Photovoltaic-Assisted Water Oxidation on MoCoOx-Coupled Multi-Element-Doped BiVO4 Photoanode Enabling 6.4% Unbiased Solar-to-Hydrogen Efficiency under Visible Light

Abstract

Herein, a synergistic strategy combining intrinsic multi-element doping and efficient oxygen evolution catalyst (OEC) integration is employed to overcome the fundamental limitations of bismuth vanadate (BiVO4) photoanodes. Multi-element doping with Ti, W, and P significantly enhances the intrinsic photovoltaic effect and electrical conductivity of BiVO4, promoting efficient photocarrier separation and transport, and delivering a high photocurrent density of 4.37 mA cm-2 at 1.23 V vs reversible hydrogen electrode (RHE) with a reduced water-oxidation onset potential of 0.45 VRHE under AM 1.5G (100 mW cm-2) visible-light (400-950 nm) illumination in neutral electrolyte. Further incorporation of a MoCoOx OEC suppresses surface-state-mediated recombination, de-pins the surface Fermi level, enhances interfacial band bending and surface photovoltage, and boosts hole-injection efficiency to over 80% at low applied bias (0.6–1.0 VRHE).
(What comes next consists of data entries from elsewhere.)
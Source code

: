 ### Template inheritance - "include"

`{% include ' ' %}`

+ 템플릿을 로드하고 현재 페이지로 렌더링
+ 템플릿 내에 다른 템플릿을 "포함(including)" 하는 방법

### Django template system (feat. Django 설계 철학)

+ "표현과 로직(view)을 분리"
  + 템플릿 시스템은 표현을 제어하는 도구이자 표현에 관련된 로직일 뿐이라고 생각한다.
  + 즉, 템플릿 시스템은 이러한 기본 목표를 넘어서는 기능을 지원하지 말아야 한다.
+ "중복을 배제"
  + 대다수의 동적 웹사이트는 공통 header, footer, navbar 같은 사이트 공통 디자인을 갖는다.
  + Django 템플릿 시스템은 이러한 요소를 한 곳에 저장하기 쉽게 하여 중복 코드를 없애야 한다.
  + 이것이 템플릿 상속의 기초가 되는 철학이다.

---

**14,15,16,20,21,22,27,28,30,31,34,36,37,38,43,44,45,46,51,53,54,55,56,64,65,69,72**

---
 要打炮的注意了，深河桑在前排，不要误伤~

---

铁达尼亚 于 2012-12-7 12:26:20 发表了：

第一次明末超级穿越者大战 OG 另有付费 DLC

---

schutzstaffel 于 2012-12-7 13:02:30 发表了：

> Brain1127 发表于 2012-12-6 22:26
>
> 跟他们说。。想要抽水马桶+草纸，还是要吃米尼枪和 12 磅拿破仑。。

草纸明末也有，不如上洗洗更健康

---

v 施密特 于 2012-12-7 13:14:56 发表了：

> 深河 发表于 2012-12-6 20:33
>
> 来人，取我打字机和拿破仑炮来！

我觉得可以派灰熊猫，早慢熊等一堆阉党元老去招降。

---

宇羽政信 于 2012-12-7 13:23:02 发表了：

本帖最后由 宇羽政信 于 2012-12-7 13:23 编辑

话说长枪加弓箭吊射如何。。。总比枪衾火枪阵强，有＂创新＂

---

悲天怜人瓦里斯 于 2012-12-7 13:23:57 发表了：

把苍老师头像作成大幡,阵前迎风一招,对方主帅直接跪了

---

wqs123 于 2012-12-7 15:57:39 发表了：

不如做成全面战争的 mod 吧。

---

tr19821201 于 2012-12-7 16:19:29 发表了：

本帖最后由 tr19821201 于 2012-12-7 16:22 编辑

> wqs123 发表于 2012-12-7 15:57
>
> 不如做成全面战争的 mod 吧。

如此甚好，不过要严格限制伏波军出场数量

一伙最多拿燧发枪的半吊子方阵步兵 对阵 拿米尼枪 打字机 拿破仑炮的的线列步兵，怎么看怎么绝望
As a result, the MoCoOx/TiWP–BiVO4 photoanode exhibits an enhanced intrinsic photovoltage with a high open-circuit voltage, achieving a fill factor of 31.2% and a photocurrent density of 4.75 mA cm-2 at 1.23 VRHE. When integrated with a commercial Si solar cell in a tandem configuration, the system delivers an unassisted solar-to-hydrogen efficiency of 6.4%. This work provides fundamental insights into intrinsic and surface photovoltaic effects, as well as the regulation of electronic structure for efficient unassisted solar energy conversion.